The other person doesn’t respond for whatever reason but the one that initiated contact interprets this as he/she pleases, creating unpleasant scenarios in their mind. Instead of trusting the Universe, trusting their desire belongs to them already, they reach out wanting to see proof and instead showing they don’t believe in having their desire already (otherwise they would not feel the need to see any proof of it).

When initiating any kind of contact, one must do so out of sheer enjoyment and no expectation. Just like attachment to the end result prevents it from manifesting, attachment to see specific results from specific contact prevents the said results from manifesting. In some specific situations, one will know that initiating contact will bring them results and it does. However, if the motivation for initiating contact lies in wanting to escape the feeling of NOT having the relationship yet, don’t do it!

When initiating contact, you have to feel good about yourself. You have to be convinced you add value.
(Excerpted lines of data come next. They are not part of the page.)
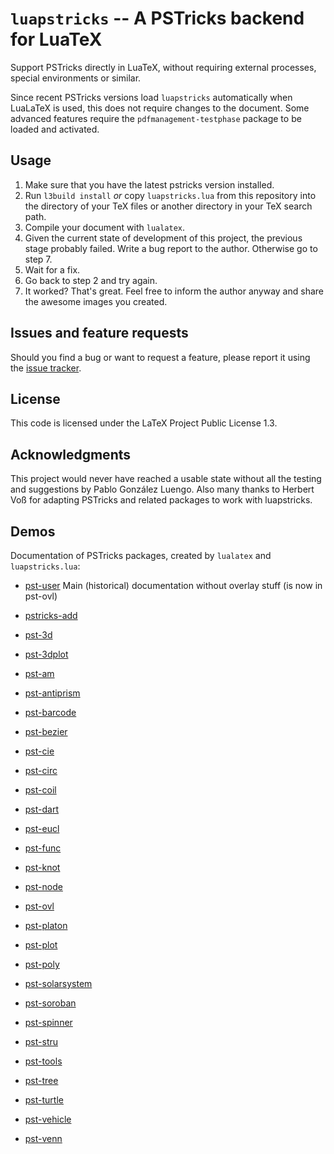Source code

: # `luapstricks` -- A PSTricks backend for LuaTeX
Support PSTricks directly in LuaTeX, without requiring external processes, special environments or similar.

Since recent PSTricks versions load `luapstricks` automatically when LuaLaTeX is used, this does not require changes to the document.
Some advanced features require the `pdfmanagement-testphase` package to be loaded and activated.

## Usage
  1. Make sure that you have the latest pstricks version installed.
  2. Run `l3build install` *or* copy `luapstricks.lua` from this repository into the directory of your TeX files or another directory in your TeX search path.
  3. Compile your document with `lualatex`.
  4. Given the current state of development of this project, the previous stage probably failed. Write a bug report to the author. Otherwise go to step 7.
  5. Wait for a fix.
  6. Go back to step 2 and try again.
  7. It worked? That's great. Feel free to inform the author anyway and share the awesome images you created.

## Issues and feature requests
Should you find a bug or want to request a feature, please report it using the [issue tracker](https://github.com/zauguin/luapstricks/issues).

## License
This code is licensed under the LaTeX Project Public License 1.3.

## Acknowledgments
This project would never have reached a usable state without all the testing and suggestions by Pablo González Luengo.
Also many thanks to Herbert Voß for adapting PSTricks and related packages to work with luapstricks.

## Demos
Documentation of PSTricks packages, created by `lualatex` and `luapstricks.lua`:

- [pst-user](https://hvoss.org/PSTexa/pst-user.pdf) Main (historical) documentation without overlay stuff (is now in pst-ovl)
- [pstricks-add](https://hvoss.org/PSTexa/pstricks-add-doc.pdf) 


- [pst-3d](https://hvoss.org/PSTexa/pst-3d-doc.pdf)
- [pst-3dplot](https://hvoss.org/PSTexa/pst-3dplot-doc.pdf)
- [pst-am](https://hvoss.org/PSTexa/pst-am-doc.pdf)
- [pst-antiprism](https://hvoss.org/PSTexa/pst-antiprism-doc.pdf)
- [pst-barcode](https://hvoss.org/PSTexa/pst-barcode-doc.pdf)
- [pst-bezier](https://hvoss.org/PSTexa/pst-bezier-doc.pdf)
- [pst-cie](https://hvoss.org/PSTexa/pst-cie-doc.pdf)
- [pst-circ](https://hvoss.org/PSTexa/pst-circ-doc.pdf)
- [pst-coil](https://hvoss.org/PSTexa/pst-coil-doc.pdf)
- [pst-dart](https://hvoss.org/PSTexa/pst-dart-doc.pdf)
- [pst-eucl](https://hvoss.org/PSTexa/pst-eucl-doc.pdf)
- [pst-func](https://hvoss.org/PSTexa/pst-func-doc.pdf)
- [pst-knot](https://hvoss.org/PSTexa/pst-knot-doc.pdf)
- [pst-node](https://hvoss.org/PSTexa/pst-node-doc.pdf)
- [pst-ovl](https://hvoss.org/PSTexa/pst-ovl-doc.pdf)
- [pst-platon](https://hvoss.org/PSTexa/pst-platon-doc.pdf)
- [pst-plot](https://hvoss.org/PSTexa/pst-plot-doc.pdf)
- [pst-poly](https://hvoss.org/PSTexa/pst-poly-doc.pdf)
- [pst-solarsystem](https://hvoss.org/PSTexa/pst-solarsystem-doc.pdf)  
- [pst-soroban](https://hvoss.org/PSTexa/pst-soroban-doc.pdf)  
- [pst-spinner](https://hvoss.org/PSTexa/pst-spinner-doc.pdf)  
- [pst-stru](https://hvoss.org/PSTexa/pst-stru-doc.pdf)  
- [pst-tools](https://hvoss.org/PSTexa/pst-tools-doc.pdf)  
- [pst-tree](https://hvoss.org/PSTexa/pst-tree-doc.pdf)
- [pst-turtle](https://hvoss.org/PSTexa/pst-turtle-doc.pdf)  
- [pst-vehicle](https://hvoss.org/PSTexa/pst-vehicle-doc.pdf)  
- [pst-venn](https://hvoss.org/PSTexa/pst-venn-doc.pdf)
It’s that simple.

The feeling of having one’s desired relationship is the most important thing one needs to achieve. Once that feeling is present, relaxation follows. Trust follows.
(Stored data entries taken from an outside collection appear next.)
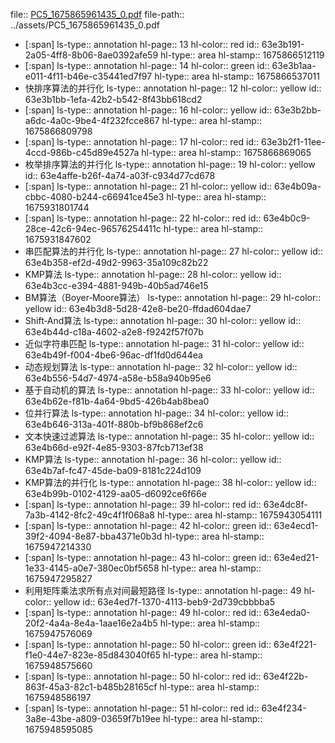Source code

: file:: [PC5_1675865961435_0.pdf](../assets/PC5_1675865961435_0.pdf)
file-path:: ../assets/PC5_1675865961435_0.pdf

- [:span]
  ls-type:: annotation
  hl-page:: 13
  hl-color:: red
  id:: 63e3b191-2a05-4ff8-8b06-8ae0392afe59
  hl-type:: area
  hl-stamp:: 1675866512119
- [:span]
  ls-type:: annotation
  hl-page:: 14
  hl-color:: green
  id:: 63e3b1aa-e011-4f11-b46e-c35441ed7f97
  hl-type:: area
  hl-stamp:: 1675866537011
- 快排序算法的并行化
  ls-type:: annotation
  hl-page:: 12
  hl-color:: yellow
  id:: 63e3b1bb-1efa-42b2-b542-8f43bb618cd2
- [:span]
  ls-type:: annotation
  hl-page:: 16
  hl-color:: yellow
  id:: 63e3b2bb-a6dc-4a0c-9be4-4f232fcce867
  hl-type:: area
  hl-stamp:: 1675866809798
- [:span]
  ls-type:: annotation
  hl-page:: 17
  hl-color:: red
  id:: 63e3b2f1-11ee-4ccd-986b-c45d89e4527a
  hl-type:: area
  hl-stamp:: 1675866869065
- 枚举排序算法的并行化
  ls-type:: annotation
  hl-page:: 19
  hl-color:: yellow
  id:: 63e4affe-b26f-4a74-a03f-c934d77cd678
- [:span]
  ls-type:: annotation
  hl-page:: 21
  hl-color:: yellow
  id:: 63e4b09a-cbbc-4080-b244-c66941ce45e3
  hl-type:: area
  hl-stamp:: 1675931801744
- [:span]
  ls-type:: annotation
  hl-page:: 22
  hl-color:: red
  id:: 63e4b0c9-28ce-42c6-94ec-96576254411c
  hl-type:: area
  hl-stamp:: 1675931847602
- 串匹配算法的并行化
  ls-type:: annotation
  hl-page:: 27
  hl-color:: yellow
  id:: 63e4b358-ef2d-49d2-9963-35a109c82b22
- KMP算法
  ls-type:: annotation
  hl-page:: 28
  hl-color:: yellow
  id:: 63e4b3cc-e394-4881-949b-40b5ad746e15
- BM算法（Boyer‐Moore算法）
  ls-type:: annotation
  hl-page:: 29
  hl-color:: yellow
  id:: 63e4b3d8-5d28-42e8-be20-ffdad604dae7
- Shift‐And算法
  ls-type:: annotation
  hl-page:: 30
  hl-color:: yellow
  id:: 63e4b44d-c18a-4602-a2e8-f9242f57f07b
- 近似字符串匹配
  ls-type:: annotation
  hl-page:: 31
  hl-color:: yellow
  id:: 63e4b49f-f004-4be6-96ac-df1fd0d644ea
- 动态规划算法
  ls-type:: annotation
  hl-page:: 32
  hl-color:: yellow
  id:: 63e4b556-54d7-4974-a58e-b58a940b95e6
- 基于自动机的算法
  ls-type:: annotation
  hl-page:: 33
  hl-color:: yellow
  id:: 63e4b62e-f81b-4a64-9bd5-426b4ab8bea0
- 位并行算法
  ls-type:: annotation
  hl-page:: 34
  hl-color:: yellow
  id:: 63e4b646-313a-401f-880b-bf9b868ef2c6
- 文本快速过滤算法
  ls-type:: annotation
  hl-page:: 35
  hl-color:: yellow
  id:: 63e4b66d-e92f-4e85-9303-87fcb713ef38
- KMP算法
  ls-type:: annotation
  hl-page:: 36
  hl-color:: yellow
  id:: 63e4b7af-fc47-45de-ba09-8181c224d109
- KMP算法的并行化
  ls-type:: annotation
  hl-page:: 38
  hl-color:: yellow
  id:: 63e4b99b-0102-4129-aa05-d6092ce6f66e
- [:span]
  ls-type:: annotation
  hl-page:: 39
  hl-color:: red
  id:: 63e4dc8f-7a3b-4142-8fc2-49c4f1f068a8
  hl-type:: area
  hl-stamp:: 1675943054111
- [:span]
  ls-type:: annotation
  hl-page:: 42
  hl-color:: green
  id:: 63e4ecd1-39f2-4094-8e87-bba4371e0b3d
  hl-type:: area
  hl-stamp:: 1675947214330
- [:span]
  ls-type:: annotation
  hl-page:: 43
  hl-color:: green
  id:: 63e4ed21-1e33-4145-a0e7-380ec0bf5658
  hl-type:: area
  hl-stamp:: 1675947295827
- 利用矩阵乘法求所有点对间最短路径
  ls-type:: annotation
  hl-page:: 49
  hl-color:: yellow
  id:: 63e4ed7f-1370-4113-beb9-2d739cbbbba5
- [:span]
  ls-type:: annotation
  hl-page:: 49
  hl-color:: red
  id:: 63e4eda0-20f2-4a4a-8e4a-1aae16e2a4b5
  hl-type:: area
  hl-stamp:: 1675947576069
- [:span]
  ls-type:: annotation
  hl-page:: 50
  hl-color:: green
  id:: 63e4f221-f1e0-44e7-823e-85d843040f65
  hl-type:: area
  hl-stamp:: 1675948575660
- [:span]
  ls-type:: annotation
  hl-page:: 50
  hl-color:: red
  id:: 63e4f22b-863f-45a3-82c1-b485b28165cf
  hl-type:: area
  hl-stamp:: 1675948586197
- [:span]
  ls-type:: annotation
  hl-page:: 51
  hl-color:: red
  id:: 63e4f234-3a8e-43be-a809-03659f7b19ee
  hl-type:: area
  hl-stamp:: 1675948595085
When you follow the manifestation steps named here, it is easy to focus on the end result and remember why it doesn’t matter who makes contact first – all that matters is living in the awareness of having your relationship already.

LoA and Life Goals

I want to share with you the story of a friend of mine who used LoA in her life simply by immersing herself into positive feelings and believing she would get everything she wanted, when she wanted it.
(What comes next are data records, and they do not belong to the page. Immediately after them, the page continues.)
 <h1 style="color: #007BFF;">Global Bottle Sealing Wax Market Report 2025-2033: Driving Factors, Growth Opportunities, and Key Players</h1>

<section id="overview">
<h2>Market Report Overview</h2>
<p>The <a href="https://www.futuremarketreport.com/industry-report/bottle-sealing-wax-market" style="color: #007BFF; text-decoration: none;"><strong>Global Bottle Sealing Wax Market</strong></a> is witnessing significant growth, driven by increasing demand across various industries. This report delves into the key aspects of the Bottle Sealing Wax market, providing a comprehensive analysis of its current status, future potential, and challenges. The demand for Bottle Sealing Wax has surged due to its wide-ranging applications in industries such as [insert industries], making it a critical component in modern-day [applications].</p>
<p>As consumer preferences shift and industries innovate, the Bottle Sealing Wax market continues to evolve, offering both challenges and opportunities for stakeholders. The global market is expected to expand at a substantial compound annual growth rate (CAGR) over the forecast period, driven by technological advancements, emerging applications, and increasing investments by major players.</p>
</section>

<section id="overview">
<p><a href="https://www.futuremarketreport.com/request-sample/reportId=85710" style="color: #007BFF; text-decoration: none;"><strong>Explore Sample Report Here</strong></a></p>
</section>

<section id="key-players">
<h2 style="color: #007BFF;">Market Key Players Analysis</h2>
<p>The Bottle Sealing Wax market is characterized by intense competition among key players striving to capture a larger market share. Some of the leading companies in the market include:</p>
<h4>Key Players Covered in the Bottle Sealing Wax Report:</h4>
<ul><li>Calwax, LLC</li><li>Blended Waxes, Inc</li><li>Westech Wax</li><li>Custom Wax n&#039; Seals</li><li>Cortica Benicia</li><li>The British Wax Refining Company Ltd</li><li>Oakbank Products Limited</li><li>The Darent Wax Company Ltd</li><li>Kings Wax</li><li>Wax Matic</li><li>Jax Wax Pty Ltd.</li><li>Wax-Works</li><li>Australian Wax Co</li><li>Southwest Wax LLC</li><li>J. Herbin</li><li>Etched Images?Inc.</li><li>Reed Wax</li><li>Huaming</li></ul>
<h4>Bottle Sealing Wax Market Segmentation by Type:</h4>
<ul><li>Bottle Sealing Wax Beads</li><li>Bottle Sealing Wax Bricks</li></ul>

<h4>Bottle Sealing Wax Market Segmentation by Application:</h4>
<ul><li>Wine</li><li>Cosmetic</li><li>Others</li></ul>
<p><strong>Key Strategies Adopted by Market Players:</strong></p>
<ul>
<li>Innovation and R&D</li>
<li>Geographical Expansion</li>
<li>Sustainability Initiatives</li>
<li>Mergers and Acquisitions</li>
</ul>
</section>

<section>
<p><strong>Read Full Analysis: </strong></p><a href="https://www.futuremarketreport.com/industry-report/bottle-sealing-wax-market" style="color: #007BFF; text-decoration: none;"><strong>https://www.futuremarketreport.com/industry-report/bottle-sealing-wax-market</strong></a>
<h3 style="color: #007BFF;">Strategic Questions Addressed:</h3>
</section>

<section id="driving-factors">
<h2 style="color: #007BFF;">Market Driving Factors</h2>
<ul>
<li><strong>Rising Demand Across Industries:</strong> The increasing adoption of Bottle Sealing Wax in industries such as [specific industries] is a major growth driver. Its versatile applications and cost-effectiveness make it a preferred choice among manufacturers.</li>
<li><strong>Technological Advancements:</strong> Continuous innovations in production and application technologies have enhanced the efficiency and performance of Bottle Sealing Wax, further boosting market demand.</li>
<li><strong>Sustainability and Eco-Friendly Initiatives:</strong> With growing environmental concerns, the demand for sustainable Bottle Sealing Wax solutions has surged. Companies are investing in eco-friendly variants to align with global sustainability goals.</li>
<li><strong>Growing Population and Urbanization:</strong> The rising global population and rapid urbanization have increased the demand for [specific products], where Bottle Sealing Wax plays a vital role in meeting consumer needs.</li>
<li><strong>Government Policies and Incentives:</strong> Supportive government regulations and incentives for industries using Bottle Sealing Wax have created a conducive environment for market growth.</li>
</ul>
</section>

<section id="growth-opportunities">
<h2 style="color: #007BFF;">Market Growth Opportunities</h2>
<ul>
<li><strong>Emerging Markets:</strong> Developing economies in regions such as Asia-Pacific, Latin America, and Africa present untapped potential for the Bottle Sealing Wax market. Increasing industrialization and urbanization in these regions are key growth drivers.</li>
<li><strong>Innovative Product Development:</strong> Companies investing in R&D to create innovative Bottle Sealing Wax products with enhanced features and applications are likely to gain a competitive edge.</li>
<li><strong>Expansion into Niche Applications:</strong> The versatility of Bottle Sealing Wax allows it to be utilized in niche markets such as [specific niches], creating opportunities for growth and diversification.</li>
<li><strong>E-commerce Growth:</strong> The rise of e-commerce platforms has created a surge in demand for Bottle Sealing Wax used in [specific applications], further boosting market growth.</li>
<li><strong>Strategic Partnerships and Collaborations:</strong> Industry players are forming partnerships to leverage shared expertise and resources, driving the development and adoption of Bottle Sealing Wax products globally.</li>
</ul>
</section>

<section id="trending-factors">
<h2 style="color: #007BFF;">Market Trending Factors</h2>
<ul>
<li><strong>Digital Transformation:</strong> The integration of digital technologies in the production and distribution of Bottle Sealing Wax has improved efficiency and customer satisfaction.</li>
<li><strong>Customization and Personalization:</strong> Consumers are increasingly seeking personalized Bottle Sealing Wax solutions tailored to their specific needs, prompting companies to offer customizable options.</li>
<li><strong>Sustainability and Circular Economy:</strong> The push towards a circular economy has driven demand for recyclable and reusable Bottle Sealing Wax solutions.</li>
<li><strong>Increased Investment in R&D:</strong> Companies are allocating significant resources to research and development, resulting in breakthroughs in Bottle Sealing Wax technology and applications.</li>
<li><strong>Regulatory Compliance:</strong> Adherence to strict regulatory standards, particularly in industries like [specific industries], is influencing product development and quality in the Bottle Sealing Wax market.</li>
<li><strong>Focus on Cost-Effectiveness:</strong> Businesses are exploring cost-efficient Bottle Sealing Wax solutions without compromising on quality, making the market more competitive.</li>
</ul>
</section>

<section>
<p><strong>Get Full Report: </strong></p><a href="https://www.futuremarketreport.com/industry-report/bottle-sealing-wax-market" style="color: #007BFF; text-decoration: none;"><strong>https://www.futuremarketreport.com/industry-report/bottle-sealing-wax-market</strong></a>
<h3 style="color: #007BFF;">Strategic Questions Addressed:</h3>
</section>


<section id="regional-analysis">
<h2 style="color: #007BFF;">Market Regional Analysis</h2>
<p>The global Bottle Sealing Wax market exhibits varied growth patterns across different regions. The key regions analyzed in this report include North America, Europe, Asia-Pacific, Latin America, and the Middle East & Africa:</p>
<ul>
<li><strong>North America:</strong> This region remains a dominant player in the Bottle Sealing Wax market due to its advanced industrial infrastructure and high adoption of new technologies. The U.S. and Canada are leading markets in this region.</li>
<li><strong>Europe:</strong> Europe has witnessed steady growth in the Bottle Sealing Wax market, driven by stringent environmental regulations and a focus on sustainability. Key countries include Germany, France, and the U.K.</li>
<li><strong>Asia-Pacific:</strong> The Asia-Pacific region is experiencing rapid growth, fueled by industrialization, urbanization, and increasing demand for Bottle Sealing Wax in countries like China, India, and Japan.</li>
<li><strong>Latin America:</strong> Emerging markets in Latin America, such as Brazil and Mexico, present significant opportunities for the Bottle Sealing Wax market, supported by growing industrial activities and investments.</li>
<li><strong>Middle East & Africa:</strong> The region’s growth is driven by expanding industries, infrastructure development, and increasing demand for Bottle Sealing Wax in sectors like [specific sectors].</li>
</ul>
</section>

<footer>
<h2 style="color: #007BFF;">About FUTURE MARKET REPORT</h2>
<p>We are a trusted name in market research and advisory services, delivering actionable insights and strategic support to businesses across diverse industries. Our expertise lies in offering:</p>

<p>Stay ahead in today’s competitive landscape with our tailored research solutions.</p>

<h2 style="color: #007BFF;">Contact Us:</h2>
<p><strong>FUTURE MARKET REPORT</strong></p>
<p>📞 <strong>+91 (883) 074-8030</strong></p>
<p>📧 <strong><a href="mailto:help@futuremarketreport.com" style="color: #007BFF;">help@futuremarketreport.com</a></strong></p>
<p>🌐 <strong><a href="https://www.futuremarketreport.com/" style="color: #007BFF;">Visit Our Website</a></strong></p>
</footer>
Before I started bouncing around Europe and USA, we went to school together. We met at the age of nine when I changed schools. As it turned out, we also lived in the same building. Soon, we were good friends.

We kept in touch throughout our lives and at the age of twenty-five, I attended her wedding. This was a major life event she had manifested at the exact time she intended it.

Years earlier, she had decided she wanted to be married by the age of twenty-five. Having made the decision, she was sure her desire would manifest. She moved on with her life, enjoying work, friends and family, having fun and feeling grateful for everything she had.

When we were twenty-four, she informed me she was getting married. Informing me of the time period to give me a chance to plan my trip from abroad, I was absolutely thrilled. The wedding took place two months after her 25th birthday.

Another goal she had was to be a mother by the time she turned thirty. However, after the wedding, she was putting a great deal of importance on this goal and its manifestation. She then realized she had developed attachment to her goal and was worrying about its manifestation, preventing her from enjoying any thought she had about it. This was out of character for her.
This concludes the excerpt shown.